■ DATASET RECORDS
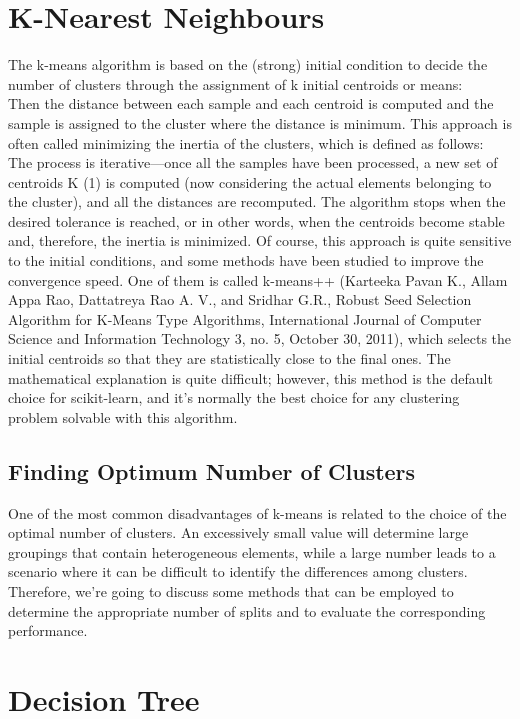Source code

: \documentclass[12pt]{article}
\begin{document}
\section{K-Nearest Neighbours}
The k-means algorithm is based on the (strong) initial condition to decide the number of
clusters through the assignment of k initial centroids or means:
\\
Then the distance between each sample and each centroid is computed and the sample is
assigned to the cluster where the distance is minimum. This approach is often called
minimizing the inertia of the clusters, which is defined as follows:
\\
The process is iterative—once all the samples have been processed, a new set of centroids
K (1) is computed (now considering the actual elements belonging to the cluster), and all the
distances are recomputed. The algorithm stops when the desired tolerance is reached, or in
other words, when the centroids become stable and, therefore, the inertia is minimized.
Of course, this approach is quite sensitive to the initial conditions, and some methods have
been studied to improve the convergence speed. One of them is called k-means++ (Karteeka
Pavan K., Allam Appa Rao, Dattatreya Rao A. V., and Sridhar G.R., Robust Seed Selection
Algorithm for K-Means Type Algorithms, International Journal of Computer Science and
Information Technology 3, no. 5, October 30, 2011), which selects the initial centroids so that
they are statistically close to the final ones. The mathematical explanation is quite difficult;
however, this method is the default choice for scikit-learn, and it's normally the best choice
for any clustering problem solvable with this algorithm.
\subsection{Finding Optimum Number of Clusters}
One of the most common disadvantages of k-means is related to the choice of the optimal
number of clusters. An excessively small value will determine large groupings that contain
heterogeneous elements, while a large number leads to a scenario where it can be difficult
to identify the differences among clusters. Therefore, we're going to discuss some methods
that can be employed to determine the appropriate number of splits and to evaluate the
corresponding performance.

\newpage
\section{Decision Tree}
\end{document}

■ WHAT TO WORK ON
If an entry contains an image, print the rest of that entry exactly and leave the image out.

■ EXPECTED ANSWER
Source code

: \documentclass[12pt]{article}
\begin{document}
\section{K-Nearest Neighbours}
The k-means algorithm is based on the (strong) initial condition to decide the number of
clusters through the assignment of k initial centroids or means:
\\
Then the distance between each sample and each centroid is computed and the sample is
assigned to the cluster where the distance is minimum. This approach is often called
minimizing the inertia of the clusters, which is defined as follows:
\\
The process is iterative—once all the samples have been processed, a new set of centroids
K (1) is computed (now considering the actual elements belonging to the cluster), and all the
distances are recomputed. The algorithm stops when the desired tolerance is reached, or in
other words, when the centroids become stable and, therefore, the inertia is minimized.
Of course, this approach is quite sensitive to the initial conditions, and some methods have
been studied to improve the convergence speed. One of them is called k-means++ (Karteeka
Pavan K., Allam Appa Rao, Dattatreya Rao A. V., and Sridhar G.R., Robust Seed Selection
Algorithm for K-Means Type Algorithms, International Journal of Computer Science and
Information Technology 3, no. 5, October 30, 2011), which selects the initial centroids so that
they are statistically close to the final ones. The mathematical explanation is quite difficult;
however, this method is the default choice for scikit-learn, and it's normally the best choice
for any clustering problem solvable with this algorithm.
\subsection{Finding Optimum Number of Clusters}
One of the most common disadvantages of k-means is related to the choice of the optimal
number of clusters. An excessively small value will determine large groupings that contain
heterogeneous elements, while a large number leads to a scenario where it can be difficult
to identify the differences among clusters. Therefore, we're going to discuss some methods
that can be employed to determine the appropriate number of splits and to evaluate the
corresponding performance.

\newpage
\section{Decision Tree}
\end{document}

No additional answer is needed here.